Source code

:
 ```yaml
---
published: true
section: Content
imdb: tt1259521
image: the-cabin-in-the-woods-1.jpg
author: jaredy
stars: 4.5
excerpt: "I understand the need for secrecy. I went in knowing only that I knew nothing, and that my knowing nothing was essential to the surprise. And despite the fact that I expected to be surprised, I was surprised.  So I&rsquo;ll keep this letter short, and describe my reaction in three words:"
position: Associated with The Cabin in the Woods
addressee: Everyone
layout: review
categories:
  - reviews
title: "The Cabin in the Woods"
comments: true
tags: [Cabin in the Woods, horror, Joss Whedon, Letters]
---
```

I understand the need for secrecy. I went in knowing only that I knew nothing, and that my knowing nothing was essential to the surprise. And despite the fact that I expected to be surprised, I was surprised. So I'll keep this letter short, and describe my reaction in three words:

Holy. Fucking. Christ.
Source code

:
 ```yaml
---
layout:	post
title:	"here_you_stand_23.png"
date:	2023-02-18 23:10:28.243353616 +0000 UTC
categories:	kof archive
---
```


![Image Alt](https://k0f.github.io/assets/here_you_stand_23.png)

[Directions for this task]
Within the records, filter for lines that contain the word "keep" and show each one.

[Output for this task]
excerpt: "I understand the need for secrecy. I went in knowing only that I knew nothing, and that my knowing nothing was essential to the surprise. And despite the fact that I expected to be surprised, I was surprised.  So I&rsquo;ll keep this letter short, and describe my reaction in three words:"
I understand the need for secrecy. I went in knowing only that I knew nothing, and that my knowing nothing was essential to the surprise. And despite the fact that I expected to be surprised, I was surprised. So I'll keep this letter short, and describe my reaction in three words:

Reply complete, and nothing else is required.